Die Resonanz auf die öffentliche Mitteilung war bereits groß. Tageszeitungen brachten Berichte, selbst dpa verbreitete die Meldung. Der Berliner Kultursenator Lederer und etliche Abgeordnete erklärten sich solidarisch. Unbekannte wollten spenden. Autoren der Bücher und ihre Verlage boten an, die Titel umgehend zu ersetzen oder aus ihnen zu lesen. Eine »Sonderpräsentation« der sieben Bücher wird erwogen. Und der Vorschlag machte die Runde, dass auch andere Bibliotheken bundesweit ihre Nutzerinnen und Nutzer sensibilisieren sollten. »Gerade habe ich ein Foto aus der Stadtbibliothek Neuss zugeschickt bekommen. Die haben dort genau das gemacht und die sieben Titel ausgestellt – großartig«, freut sich Boryano Rickum.

 

Eine breite Diskussion habe gerade erst begonnen. Der Deutsche Bibliotheksverband habe sich gemeldet, im Verbund der öffentlichen Bibliotheken der Hauptstadt erwäge man bezirksübergreifende Aktivitäten. Und natürlich sei man auch mit Behörden und Organisationen im Gespräch, um die Bibliothek und ihr Umfeld künftig besser gegen rechte Angriffe zu schützen.

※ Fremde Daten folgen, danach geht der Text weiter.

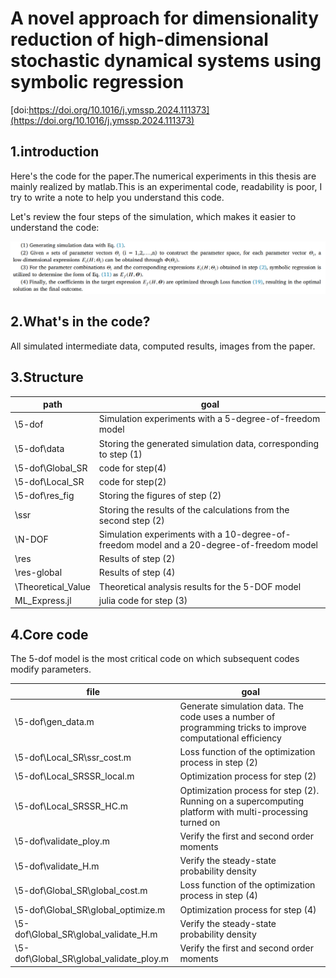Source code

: # A novel approach for dimensionality reduction of high-dimensional stochastic dynamical systems using symbolic regression

[doi:https://doi.org/10.1016/j.ymssp.2024.111373](https://doi.org/10.1016/j.ymssp.2024.111373)

## 1.introduction

Here's the code for the paper.The numerical experiments in this thesis are mainly realized by matlab.This is an experimental code, readability is poor, I try to write a note to help you understand this code.

Let's review the four steps of the simulation, which makes it easier to understand the code:

![image-steps](steps.png)

## 2.What's in the code?

All simulated intermediate data, computed results, images from the paper.

## 3.Structure 

| path               | goal                                                         |
| ------------------ | ------------------------------------------------------------ |
| \5-dof             | Simulation experiments with a 5-degree-of-freedom model      |
| \5-dof\data        | Storing the generated simulation data, corresponding to step (1) |
| \5-dof\Global_SR   | code for step(4)                                             |
| \5-dof\Local_SR    | code for step(2)                                             |
| \5-dof\res_fig     | Storing the figures of step (2)                              |
| \ssr               | Storing the results of the calculations from the second step (2) |
| \N-DOF             | Simulation experiments with a 10-degree-of-freedom model and a 20-degree-of-freedom model |
| \res               | Results of step (2)                                          |
| \res-global        | Results of step (4)                                          |
| \Theoretical_Value | Theoretical analysis results for the 5-DOF model             |
| ML_Express.jl      | julia code for step (3)                                      |

## 4.Core code

The 5-dof model is the most critical code on which subsequent codes modify parameters.



| file                                    | goal                                                         |
| --------------------------------------- | ------------------------------------------------------------ |
| \5-dof\gen_data.m                       | Generate simulation data. The code uses a number of programming tricks to improve computational efficiency |
| \5-dof\Local_SR\ssr_cost.m              | Loss function of the optimization process in step (2)        |
| \5-dof\Local_SRSSR_local.m              | Optimization process for step (2)                            |
| \5-dof\Local_SRSSR_HC.m                 | Optimization process for step (2). Running on a supercomputing platform with multi-processing turned on |
| \5-dof\validate_ploy.m                  | Verify the first and second order moments                    |
| \5-dof\validate_H.m                     | Verify the steady-state probability density                  |
| \5-dof\Global_SR\global_cost.m          | Loss function of the optimization process in step (4)        |
| \5-dof\Global_SR\global_optimize.m      | Optimization process for step (4)                            |
| \5-dof\Global_SR\global_validate_H.m    | Verify the steady-state probability density                  |
| \5-dof\Global_SR\global_validate_ploy.m | Verify the first and second order moments                    |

Die stellvertretende ver.di-Landesbezirksleiterin von Berlin-Brandenburg Andrea Kühnemann verweist auf zahlreiche ver.di-Mitglieder, die in den Berliner Bibliotheken arbeiten. Ihnen will sie den Rücken stärken und legt allen die Lektüre der verletzten Bücher ans Herz – »aus Solidarität und weil es wichtig ist, sich immer wieder mit Rechtsradikalen und ihren geistigen Brandstiftern auseinanderzusetzen«. Auch sie empfiehlt, rechte Militanz gesellschaftlich in die Ecke zu stellen. Und: Lesen, lesen, lesen!